> [DATA UNDER STUDY]:
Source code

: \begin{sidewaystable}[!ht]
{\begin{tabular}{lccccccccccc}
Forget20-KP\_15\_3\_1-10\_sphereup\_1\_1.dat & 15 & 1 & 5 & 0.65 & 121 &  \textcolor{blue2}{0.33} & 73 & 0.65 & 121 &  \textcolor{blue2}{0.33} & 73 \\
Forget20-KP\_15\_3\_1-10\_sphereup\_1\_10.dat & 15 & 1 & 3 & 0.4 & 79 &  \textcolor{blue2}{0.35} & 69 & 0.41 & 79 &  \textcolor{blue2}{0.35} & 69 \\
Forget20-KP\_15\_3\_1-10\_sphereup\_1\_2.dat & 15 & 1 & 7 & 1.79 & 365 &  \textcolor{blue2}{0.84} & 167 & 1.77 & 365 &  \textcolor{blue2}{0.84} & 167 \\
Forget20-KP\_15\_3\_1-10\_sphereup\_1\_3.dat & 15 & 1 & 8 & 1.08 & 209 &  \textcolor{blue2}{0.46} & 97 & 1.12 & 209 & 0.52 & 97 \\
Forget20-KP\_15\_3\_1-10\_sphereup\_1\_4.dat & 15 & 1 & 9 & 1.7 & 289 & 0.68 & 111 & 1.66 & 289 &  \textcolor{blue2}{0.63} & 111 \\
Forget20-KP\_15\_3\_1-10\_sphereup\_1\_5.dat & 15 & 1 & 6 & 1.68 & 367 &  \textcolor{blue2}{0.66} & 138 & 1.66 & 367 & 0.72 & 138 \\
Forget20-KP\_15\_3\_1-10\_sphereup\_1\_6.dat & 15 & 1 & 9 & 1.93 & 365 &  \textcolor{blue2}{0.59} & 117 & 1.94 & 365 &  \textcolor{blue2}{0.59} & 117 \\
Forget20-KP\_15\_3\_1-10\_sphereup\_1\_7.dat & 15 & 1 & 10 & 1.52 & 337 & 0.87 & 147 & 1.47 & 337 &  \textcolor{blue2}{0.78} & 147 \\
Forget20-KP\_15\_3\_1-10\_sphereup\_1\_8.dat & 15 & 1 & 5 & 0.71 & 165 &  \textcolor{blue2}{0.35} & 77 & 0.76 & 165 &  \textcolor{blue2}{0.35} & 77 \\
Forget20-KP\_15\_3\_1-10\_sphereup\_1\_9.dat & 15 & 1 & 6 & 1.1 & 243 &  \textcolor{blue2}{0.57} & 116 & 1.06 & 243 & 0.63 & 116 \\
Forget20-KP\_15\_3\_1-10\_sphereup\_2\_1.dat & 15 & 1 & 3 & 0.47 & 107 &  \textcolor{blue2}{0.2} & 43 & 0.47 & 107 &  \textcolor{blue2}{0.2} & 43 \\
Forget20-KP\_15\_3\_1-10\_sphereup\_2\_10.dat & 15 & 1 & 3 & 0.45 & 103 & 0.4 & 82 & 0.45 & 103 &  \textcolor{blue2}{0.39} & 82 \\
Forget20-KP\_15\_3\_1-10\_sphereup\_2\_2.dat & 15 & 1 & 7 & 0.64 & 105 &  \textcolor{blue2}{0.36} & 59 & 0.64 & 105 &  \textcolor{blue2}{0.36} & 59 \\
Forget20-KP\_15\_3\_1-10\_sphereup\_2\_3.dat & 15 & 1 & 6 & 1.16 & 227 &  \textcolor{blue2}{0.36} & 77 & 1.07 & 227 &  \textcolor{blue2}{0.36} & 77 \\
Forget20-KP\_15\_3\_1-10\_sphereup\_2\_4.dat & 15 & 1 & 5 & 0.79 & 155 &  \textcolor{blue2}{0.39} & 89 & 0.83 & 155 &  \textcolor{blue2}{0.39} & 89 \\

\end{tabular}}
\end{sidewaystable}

> [WHAT YOU NEED TO DO]:
Print out every record, character for character.

> [ANSWER FOR THE TASK]:
Source code

: \begin{sidewaystable}[!ht]
{\begin{tabular}{lccccccccccc}
Forget20-KP\_15\_3\_1-10\_sphereup\_1\_1.dat & 15 & 1 & 5 & 0.65 & 121 &  \textcolor{blue2}{0.33} & 73 & 0.65 & 121 &  \textcolor{blue2}{0.33} & 73 \\
Forget20-KP\_15\_3\_1-10\_sphereup\_1\_10.dat & 15 & 1 & 3 & 0.4 & 79 &  \textcolor{blue2}{0.35} & 69 & 0.41 & 79 &  \textcolor{blue2}{0.35} & 69 \\
Forget20-KP\_15\_3\_1-10\_sphereup\_1\_2.dat & 15 & 1 & 7 & 1.79 & 365 &  \textcolor{blue2}{0.84} & 167 & 1.77 & 365 &  \textcolor{blue2}{0.84} & 167 \\
Forget20-KP\_15\_3\_1-10\_sphereup\_1\_3.dat & 15 & 1 & 8 & 1.08 & 209 &  \textcolor{blue2}{0.46} & 97 & 1.12 & 209 & 0.52 & 97 \\
Forget20-KP\_15\_3\_1-10\_sphereup\_1\_4.dat & 15 & 1 & 9 & 1.7 & 289 & 0.68 & 111 & 1.66 & 289 &  \textcolor{blue2}{0.63} & 111 \\
Forget20-KP\_15\_3\_1-10\_sphereup\_1\_5.dat & 15 & 1 & 6 & 1.68 & 367 &  \textcolor{blue2}{0.66} & 138 & 1.66 & 367 & 0.72 & 138 \\
Forget20-KP\_15\_3\_1-10\_sphereup\_1\_6.dat & 15 & 1 & 9 & 1.93 & 365 &  \textcolor{blue2}{0.59} & 117 & 1.94 & 365 &  \textcolor{blue2}{0.59} & 117 \\
Forget20-KP\_15\_3\_1-10\_sphereup\_1\_7.dat & 15 & 1 & 10 & 1.52 & 337 & 0.87 & 147 & 1.47 & 337 &  \textcolor{blue2}{0.78} & 147 \\
Forget20-KP\_15\_3\_1-10\_sphereup\_1\_8.dat & 15 & 1 & 5 & 0.71 & 165 &  \textcolor{blue2}{0.35} & 77 & 0.76 & 165 &  \textcolor{blue2}{0.35} & 77 \\
Forget20-KP\_15\_3\_1-10\_sphereup\_1\_9.dat & 15 & 1 & 6 & 1.1 & 243 &  \textcolor{blue2}{0.57} & 116 & 1.06 & 243 & 0.63 & 116 \\
Forget20-KP\_15\_3\_1-10\_sphereup\_2\_1.dat & 15 & 1 & 3 & 0.47 & 107 &  \textcolor{blue2}{0.2} & 43 & 0.47 & 107 &  \textcolor{blue2}{0.2} & 43 \\
Forget20-KP\_15\_3\_1-10\_sphereup\_2\_10.dat & 15 & 1 & 3 & 0.45 & 103 & 0.4 & 82 & 0.45 & 103 &  \textcolor{blue2}{0.39} & 82 \\
Forget20-KP\_15\_3\_1-10\_sphereup\_2\_2.dat & 15 & 1 & 7 & 0.64 & 105 &  \textcolor{blue2}{0.36} & 59 & 0.64 & 105 &  \textcolor{blue2}{0.36} & 59 \\
Forget20-KP\_15\_3\_1-10\_sphereup\_2\_3.dat & 15 & 1 & 6 & 1.16 & 227 &  \textcolor{blue2}{0.36} & 77 & 1.07 & 227 &  \textcolor{blue2}{0.36} & 77 \\
Forget20-KP\_15\_3\_1-10\_sphereup\_2\_4.dat & 15 & 1 & 5 & 0.79 & 155 &  \textcolor{blue2}{0.39} & 89 & 0.83 & 155 &  \textcolor{blue2}{0.39} & 89 \\

\end{tabular}}
\end{sidewaystable}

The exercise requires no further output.